Dr. Pantazatos has found a clear link between the rollout of experimental mRNA vaccines and excess mortality numbers. While life insurance companies began screaming from the rooftops in the late spring of 2022, Dr. Pantazatos was well ahead of the game, producing a paper that demonstrated this link in October 2021. But nobody wanted to read his findings, and no medical journal would publish the paper. “It was diplomatically rejected by many editors at medical journals,” he told Dr. Drew in his eponymous podcast.
Dr. Pantazatos’ paper comes to a simple conclusion using publicly available data; the more vaccines administered, the higher mortality observed. “The number of deaths in each state correlated with the number of vaccinations administered in the previous month,” he said.
However, a basic tenet of data comparison and scientific research says that correlation does not mean causation. In this case, it gave medical journals the opportunity to dismiss his findings by saying that nobody knew if it was the vaccines causing these mortality spikes. But Dr. Pantazatos subsequently cross-referenced his data with that of VAERS deaths, which only strengthened his conclusion that vaccines and excess mortality are linked. His data show that in February, March, and April of 2021, excess mortality was only statistically noticeable in the older age groups. It was not until May that you start to see this in younger age groups,” he said. “The fact that this pattern emerged from the data indicated to me that this is a real signal because that matches the temporal rollout.”
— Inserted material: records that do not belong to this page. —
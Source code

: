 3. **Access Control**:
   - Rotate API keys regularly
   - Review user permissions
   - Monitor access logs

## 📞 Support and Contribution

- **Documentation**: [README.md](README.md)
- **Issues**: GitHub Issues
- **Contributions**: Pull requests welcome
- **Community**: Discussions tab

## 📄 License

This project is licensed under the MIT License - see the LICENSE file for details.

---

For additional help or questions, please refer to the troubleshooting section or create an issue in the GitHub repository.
Nobody wanted to know. “When I first had these findings, I thought I had to get it to The Lancet immediately as they have a rapid publishing arm and even in-house statisticians. But they rejected it.” Dr. Pantazatos appealed, explaining that it wasn’t your usual covid submission. “I thought they’d want to get the information out there before the first booster shots.”
Dr. Pantazatos still has no explanation for the continued stonewalling of his findings. He suggests many reasons, including a conflict of interest between scientific journals and big pharma and the possibility that he was just too far ahead of the curve. “At the time, it was too against what everyone was saying. I think the journals have a fear of retraction. They were acting under peer pressure and had a fear of publishing something that was so different in its conclusions.”
But that argument no longer holds water. A cursory scratch at the surface of the vaccine-will-save-us-all narrative shows that for every one hospitalization avoided, there are 4.3 serious adverse events; that after five months, the vaccines have negative efficacy. In other words, they make recipients more susceptible to the virus, not less. That the known risk of myo- and pericarditis for young men now outweigh any benefits; that the vaccine does not prevent transmission and was never tested to do so, confirmed recently by a Pfizer executive to a committee of the European Parliament. And still, Dr. Pantazatos’ paper remains unpublished in a scientific journal.
On the strength of his findings, Dr. Pantazatos launched a petition letter to the administration at Columbia University on the subject of the vaccine mandates being imposed on faculty and students from September 2021 “to help raise awareness,” he says. “I implored them not to trust public health agencies and asked them to rely on global data.” He even attached 140 citations to support the data. He tried to meet with administrators; however, he has not succeeded in doing so. Mandates remain in effect; he is officially non-compliant and remains on leave.
“I think a lot of people in power had to make difficult decisions, and they genuinely thought a mandate would bring people back to campus,” he said. But there’s no longer any excuse for that position. “It’s the same arrogance that makes people think they can make medical choices for people they have not met.”